Climate scientist says another top 10 year is a ‘no shit, Sherlock’ moment, as temperatures across the country were 1.15C above average

Ploughing near Gunnedah in north-west New South Wales in May. La Niña brought much-needed rain to parts of Australia in 2020, but it was still the fourth-warmest year on record.  Photograph: Mark Kolbe/Getty Images



Last year was the fourth warmest on record for Australia, continuing a run of record warm years over the past decade, according to provisional data released by the Bureau of Meteorology.

Across the country, temperatures in 2020 were 1.15C higher than average, putting the year behind 2005, 2013 and 2019, which remains the hottest year on record.

The data is gathered from the bureau’s ACORN-SAT dataset that takes readings from 112 weather stations across the country and goes back to 1910.

Eight of the 10 hottest years on record for Australia have occurred since 2013, the data shows. Climate scientists said the heat was driven by human-caused climate change.

Dr Sarah Perkins-Kirkpatrick, a climate scientist at the University of New South Wales specialising in extreme events, said human-caused climate change had reliably delivered another top 10 year.

The hottest and driest year on record remains 2019, when mean temperatures were 1.52C above the 30-year average taken between 1961 and 1990.

Australia experienced droughts, heatwaves and devastating bushfires that carried on into 2020.

In March, abnormally high sea surface temperatures across the Great Barrier Reef caused the third mass coral bleaching event in five years.

The hottest spring on record occurred in 2020, with temperatures 2.03C above average. That ended with a November 2.47C warmer than average – the hottest November on record.

The bureau will check the latest provisional data before making a formal climate statement on 8 January.
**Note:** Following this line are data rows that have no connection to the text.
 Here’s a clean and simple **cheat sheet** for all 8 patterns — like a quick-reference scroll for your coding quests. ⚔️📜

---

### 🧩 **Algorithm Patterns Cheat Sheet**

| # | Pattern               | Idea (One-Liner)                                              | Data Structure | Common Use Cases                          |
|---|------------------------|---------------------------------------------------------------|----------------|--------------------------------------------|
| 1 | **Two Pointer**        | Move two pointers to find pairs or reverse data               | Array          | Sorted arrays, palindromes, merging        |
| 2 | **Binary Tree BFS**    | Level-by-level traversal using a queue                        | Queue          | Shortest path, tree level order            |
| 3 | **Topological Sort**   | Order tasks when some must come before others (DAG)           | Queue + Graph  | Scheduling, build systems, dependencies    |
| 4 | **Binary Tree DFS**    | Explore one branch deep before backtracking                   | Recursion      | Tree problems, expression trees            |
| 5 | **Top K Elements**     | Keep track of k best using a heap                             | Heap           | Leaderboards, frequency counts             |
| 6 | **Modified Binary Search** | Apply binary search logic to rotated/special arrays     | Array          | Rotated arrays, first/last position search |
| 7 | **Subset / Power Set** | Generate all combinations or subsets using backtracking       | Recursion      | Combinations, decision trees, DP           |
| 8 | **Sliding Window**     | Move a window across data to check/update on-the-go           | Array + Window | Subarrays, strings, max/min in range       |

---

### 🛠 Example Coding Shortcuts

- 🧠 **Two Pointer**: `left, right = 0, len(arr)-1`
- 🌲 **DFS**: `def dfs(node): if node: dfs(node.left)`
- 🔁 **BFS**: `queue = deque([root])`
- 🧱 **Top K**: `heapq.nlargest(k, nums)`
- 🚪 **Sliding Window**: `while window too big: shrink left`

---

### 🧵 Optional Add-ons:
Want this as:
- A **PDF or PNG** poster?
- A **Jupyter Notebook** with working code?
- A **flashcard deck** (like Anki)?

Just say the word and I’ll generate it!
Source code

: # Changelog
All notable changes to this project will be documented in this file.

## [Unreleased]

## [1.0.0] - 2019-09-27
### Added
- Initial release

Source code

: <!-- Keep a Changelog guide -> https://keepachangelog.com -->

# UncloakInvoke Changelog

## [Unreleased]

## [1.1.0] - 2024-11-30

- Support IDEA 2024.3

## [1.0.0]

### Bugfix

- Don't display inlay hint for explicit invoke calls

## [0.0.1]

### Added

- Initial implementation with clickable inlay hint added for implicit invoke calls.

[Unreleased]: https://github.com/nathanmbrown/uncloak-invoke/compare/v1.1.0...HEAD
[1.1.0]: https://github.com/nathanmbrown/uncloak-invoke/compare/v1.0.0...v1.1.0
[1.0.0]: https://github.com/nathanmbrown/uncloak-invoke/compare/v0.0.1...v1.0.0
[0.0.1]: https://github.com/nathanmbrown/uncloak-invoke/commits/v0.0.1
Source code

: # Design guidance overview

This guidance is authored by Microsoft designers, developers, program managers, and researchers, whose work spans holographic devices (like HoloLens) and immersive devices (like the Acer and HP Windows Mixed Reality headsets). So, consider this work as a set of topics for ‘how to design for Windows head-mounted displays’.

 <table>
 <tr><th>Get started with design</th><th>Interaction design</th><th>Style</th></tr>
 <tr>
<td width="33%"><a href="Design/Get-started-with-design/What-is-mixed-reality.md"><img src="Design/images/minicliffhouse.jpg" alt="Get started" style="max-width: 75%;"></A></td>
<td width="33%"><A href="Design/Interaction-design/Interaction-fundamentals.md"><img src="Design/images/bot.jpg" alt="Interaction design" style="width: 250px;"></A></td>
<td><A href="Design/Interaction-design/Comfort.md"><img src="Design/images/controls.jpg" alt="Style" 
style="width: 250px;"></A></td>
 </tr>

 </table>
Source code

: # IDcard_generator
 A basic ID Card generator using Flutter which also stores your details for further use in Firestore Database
The bureau declared a La Niña event in September and in late December said its influence was likely reaching its peak, with climate models suggesting a return to neutral conditions around late summer or early autumn.

La Niña is the cooler phase of a cycle known as Enso (El Niño Southern Oscillation), with the warmer phase known as El Niño.

Blair Trewin, senior climatologist at the bureau, told Guardian Australia La Niña’s influence on temperatures tended to come the year after the phenomenon was declared.

But he said: “Clearly 2020 was significantly warmer than a normal year. But it was a return to some level of normality after an exceptional 2019.”

While November was a record hot month, Trewin said it was likely that December had been relatively cool.

Rainfall and cloud cover in the north-west and central parts of the country had brought temperatures down.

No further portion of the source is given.